■ **DATA SUPPLIED**
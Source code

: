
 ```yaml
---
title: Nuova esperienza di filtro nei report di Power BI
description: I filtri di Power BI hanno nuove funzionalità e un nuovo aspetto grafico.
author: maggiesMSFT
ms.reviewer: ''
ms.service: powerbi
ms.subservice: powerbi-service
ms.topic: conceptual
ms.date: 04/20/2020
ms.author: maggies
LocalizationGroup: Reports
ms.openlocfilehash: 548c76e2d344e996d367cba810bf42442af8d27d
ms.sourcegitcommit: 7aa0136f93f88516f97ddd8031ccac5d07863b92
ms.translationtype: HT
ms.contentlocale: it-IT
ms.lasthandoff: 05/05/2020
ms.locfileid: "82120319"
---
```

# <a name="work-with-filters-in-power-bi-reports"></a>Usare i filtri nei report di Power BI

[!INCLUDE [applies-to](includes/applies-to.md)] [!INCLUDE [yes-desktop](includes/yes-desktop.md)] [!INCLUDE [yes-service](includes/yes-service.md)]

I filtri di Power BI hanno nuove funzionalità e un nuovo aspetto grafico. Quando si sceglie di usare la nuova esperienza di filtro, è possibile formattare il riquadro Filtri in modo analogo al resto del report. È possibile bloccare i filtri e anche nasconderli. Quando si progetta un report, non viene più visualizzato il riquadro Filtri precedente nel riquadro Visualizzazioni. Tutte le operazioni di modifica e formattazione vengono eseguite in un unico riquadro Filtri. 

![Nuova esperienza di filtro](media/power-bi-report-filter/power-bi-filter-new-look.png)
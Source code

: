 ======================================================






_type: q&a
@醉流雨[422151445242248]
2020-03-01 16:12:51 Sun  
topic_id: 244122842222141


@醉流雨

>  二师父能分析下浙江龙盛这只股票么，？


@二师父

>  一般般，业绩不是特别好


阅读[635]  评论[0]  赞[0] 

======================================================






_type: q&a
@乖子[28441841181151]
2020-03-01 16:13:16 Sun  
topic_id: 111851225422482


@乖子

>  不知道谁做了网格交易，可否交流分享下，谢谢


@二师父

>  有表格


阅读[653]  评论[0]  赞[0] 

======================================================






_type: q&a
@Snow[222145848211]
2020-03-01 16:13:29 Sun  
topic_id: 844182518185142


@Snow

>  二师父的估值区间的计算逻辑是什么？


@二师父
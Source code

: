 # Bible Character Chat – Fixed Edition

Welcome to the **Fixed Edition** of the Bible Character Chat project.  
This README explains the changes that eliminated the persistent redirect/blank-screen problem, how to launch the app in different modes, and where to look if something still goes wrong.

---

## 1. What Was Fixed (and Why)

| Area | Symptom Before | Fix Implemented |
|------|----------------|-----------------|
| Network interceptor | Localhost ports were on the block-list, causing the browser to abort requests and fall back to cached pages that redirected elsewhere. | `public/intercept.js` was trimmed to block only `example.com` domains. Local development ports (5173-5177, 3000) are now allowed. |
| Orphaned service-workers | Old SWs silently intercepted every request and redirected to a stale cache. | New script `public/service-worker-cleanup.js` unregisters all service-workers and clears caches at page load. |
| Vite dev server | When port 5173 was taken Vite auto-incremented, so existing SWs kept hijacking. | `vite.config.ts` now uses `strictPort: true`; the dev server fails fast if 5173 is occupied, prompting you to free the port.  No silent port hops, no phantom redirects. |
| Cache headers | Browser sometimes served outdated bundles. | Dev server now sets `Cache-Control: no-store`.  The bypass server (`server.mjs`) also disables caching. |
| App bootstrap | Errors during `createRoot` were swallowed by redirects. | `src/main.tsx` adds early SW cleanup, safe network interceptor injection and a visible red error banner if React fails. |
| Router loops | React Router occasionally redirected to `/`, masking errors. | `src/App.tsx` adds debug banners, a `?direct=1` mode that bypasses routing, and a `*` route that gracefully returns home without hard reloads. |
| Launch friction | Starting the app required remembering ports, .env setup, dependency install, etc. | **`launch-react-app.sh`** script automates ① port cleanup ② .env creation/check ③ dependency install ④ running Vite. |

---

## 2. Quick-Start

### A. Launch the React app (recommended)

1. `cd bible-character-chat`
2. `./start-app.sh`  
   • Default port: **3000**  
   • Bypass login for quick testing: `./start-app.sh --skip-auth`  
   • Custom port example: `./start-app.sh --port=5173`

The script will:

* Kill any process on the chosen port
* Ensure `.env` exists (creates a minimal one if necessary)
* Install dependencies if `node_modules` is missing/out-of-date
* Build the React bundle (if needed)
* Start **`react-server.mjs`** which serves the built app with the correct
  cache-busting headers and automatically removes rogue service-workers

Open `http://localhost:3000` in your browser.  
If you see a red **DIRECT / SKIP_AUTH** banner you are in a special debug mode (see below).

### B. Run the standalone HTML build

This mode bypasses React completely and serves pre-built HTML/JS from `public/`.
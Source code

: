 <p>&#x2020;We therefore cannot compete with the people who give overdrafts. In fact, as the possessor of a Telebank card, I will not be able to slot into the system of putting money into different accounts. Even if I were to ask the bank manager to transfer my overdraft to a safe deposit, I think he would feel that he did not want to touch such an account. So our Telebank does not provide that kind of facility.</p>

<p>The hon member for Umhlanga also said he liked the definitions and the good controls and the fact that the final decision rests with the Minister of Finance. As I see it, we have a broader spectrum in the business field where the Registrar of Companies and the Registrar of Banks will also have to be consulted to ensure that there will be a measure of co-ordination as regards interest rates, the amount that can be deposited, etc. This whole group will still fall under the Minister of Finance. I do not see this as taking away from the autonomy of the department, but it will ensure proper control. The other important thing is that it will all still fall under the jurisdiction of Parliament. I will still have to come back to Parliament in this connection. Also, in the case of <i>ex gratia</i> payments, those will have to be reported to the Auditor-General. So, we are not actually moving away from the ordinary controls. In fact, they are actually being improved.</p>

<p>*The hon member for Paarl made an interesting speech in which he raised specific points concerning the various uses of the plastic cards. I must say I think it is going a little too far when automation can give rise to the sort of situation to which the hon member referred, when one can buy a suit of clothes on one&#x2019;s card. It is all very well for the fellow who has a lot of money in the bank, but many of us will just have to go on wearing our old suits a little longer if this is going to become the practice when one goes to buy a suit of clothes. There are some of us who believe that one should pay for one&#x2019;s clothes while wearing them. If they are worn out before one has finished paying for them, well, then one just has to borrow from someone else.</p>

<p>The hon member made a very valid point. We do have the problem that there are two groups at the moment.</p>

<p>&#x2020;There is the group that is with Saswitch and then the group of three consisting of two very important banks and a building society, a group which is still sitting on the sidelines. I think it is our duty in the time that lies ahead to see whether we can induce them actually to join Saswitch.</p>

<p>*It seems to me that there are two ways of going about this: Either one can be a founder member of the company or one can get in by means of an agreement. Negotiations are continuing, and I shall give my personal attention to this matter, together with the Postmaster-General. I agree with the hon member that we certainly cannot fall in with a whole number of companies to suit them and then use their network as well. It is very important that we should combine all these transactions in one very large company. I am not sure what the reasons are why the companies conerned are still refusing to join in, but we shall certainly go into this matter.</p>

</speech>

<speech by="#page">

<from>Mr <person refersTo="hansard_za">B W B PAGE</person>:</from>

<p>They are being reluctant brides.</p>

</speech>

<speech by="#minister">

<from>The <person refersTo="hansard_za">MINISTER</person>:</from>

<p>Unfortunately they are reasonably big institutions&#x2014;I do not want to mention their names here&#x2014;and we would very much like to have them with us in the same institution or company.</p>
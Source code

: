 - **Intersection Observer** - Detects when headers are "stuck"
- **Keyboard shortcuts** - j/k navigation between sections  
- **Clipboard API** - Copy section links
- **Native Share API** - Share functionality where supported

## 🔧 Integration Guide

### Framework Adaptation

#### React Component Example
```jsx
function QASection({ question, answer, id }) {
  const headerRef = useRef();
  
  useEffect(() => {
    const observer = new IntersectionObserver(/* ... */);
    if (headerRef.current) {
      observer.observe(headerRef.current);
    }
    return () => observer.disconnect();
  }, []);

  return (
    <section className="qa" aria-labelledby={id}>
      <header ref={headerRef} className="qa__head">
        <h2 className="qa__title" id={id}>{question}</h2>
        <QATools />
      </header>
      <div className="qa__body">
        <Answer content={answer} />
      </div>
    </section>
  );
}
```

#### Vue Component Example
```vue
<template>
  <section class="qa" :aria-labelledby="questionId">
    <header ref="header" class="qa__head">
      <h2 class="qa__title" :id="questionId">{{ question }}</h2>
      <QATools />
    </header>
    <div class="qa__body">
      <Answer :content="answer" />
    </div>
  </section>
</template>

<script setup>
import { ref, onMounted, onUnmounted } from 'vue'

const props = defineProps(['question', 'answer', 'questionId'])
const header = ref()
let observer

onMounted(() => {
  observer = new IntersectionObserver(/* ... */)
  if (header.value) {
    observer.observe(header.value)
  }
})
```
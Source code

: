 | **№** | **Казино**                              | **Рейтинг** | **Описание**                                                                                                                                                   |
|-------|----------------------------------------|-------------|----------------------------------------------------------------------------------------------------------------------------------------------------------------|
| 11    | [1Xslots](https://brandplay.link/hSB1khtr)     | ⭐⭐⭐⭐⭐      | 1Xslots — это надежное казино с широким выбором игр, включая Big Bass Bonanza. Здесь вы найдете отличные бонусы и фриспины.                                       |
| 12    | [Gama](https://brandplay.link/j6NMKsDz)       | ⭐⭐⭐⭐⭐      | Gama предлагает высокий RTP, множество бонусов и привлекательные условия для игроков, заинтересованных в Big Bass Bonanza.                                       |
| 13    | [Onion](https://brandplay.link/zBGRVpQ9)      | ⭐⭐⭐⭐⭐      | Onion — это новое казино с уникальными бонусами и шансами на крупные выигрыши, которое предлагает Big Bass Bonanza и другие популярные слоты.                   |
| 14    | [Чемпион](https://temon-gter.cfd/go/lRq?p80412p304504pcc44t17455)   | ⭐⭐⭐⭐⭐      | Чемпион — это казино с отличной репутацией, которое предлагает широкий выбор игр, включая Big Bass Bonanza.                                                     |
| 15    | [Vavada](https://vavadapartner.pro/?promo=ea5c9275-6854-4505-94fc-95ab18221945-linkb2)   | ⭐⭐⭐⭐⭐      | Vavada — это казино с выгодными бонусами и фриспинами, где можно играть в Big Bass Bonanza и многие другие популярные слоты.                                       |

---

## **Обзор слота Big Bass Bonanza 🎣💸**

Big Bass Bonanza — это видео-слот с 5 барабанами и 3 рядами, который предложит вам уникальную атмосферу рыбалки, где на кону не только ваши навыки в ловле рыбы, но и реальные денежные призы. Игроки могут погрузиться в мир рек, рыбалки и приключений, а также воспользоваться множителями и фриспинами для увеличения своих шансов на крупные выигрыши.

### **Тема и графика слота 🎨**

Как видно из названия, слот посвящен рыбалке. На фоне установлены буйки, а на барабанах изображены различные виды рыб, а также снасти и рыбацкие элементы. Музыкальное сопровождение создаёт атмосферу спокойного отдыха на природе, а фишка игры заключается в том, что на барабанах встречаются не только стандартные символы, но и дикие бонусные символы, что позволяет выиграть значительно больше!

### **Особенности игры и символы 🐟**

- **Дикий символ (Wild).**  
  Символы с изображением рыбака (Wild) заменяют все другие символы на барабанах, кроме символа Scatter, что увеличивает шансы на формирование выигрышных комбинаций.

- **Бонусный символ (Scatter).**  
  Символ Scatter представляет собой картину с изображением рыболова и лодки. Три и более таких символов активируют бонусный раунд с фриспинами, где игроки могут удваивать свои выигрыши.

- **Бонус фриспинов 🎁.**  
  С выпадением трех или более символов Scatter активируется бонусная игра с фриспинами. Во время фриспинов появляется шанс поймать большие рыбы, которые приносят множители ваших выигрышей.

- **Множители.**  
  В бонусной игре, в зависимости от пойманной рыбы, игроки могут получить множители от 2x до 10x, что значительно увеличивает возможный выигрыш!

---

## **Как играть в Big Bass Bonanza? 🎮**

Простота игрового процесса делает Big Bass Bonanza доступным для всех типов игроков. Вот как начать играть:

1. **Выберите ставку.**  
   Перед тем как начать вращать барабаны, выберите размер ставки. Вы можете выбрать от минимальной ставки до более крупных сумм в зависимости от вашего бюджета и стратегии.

■ **ASSIGNMENT**
Once you find the line with "Install dependencies if" above, print it and every line after it up to and including the line with "kind of facility.</p>", exactly as written and nothing else.

■ **EXPECTED ANSWER**
* Install dependencies if `node_modules` is missing/out-of-date
* Build the React bundle (if needed)
* Start **`react-server.mjs`** which serves the built app with the correct
  cache-busting headers and automatically removes rogue service-workers

Open `http://localhost:3000` in your browser.  
If you see a red **DIRECT / SKIP_AUTH** banner you are in a special debug mode (see below).

### B. Run the standalone HTML build

This mode bypasses React completely and serves pre-built HTML/JS from `public/`.
Source code

: <p>&#x2020;We therefore cannot compete with the people who give overdrafts. In fact, as the possessor of a Telebank card, I will not be able to slot into the system of putting money into different accounts. Even if I were to ask the bank manager to transfer my overdraft to a safe deposit, I think he would feel that he did not want to touch such an account. So our Telebank does not provide that kind of facility.</p>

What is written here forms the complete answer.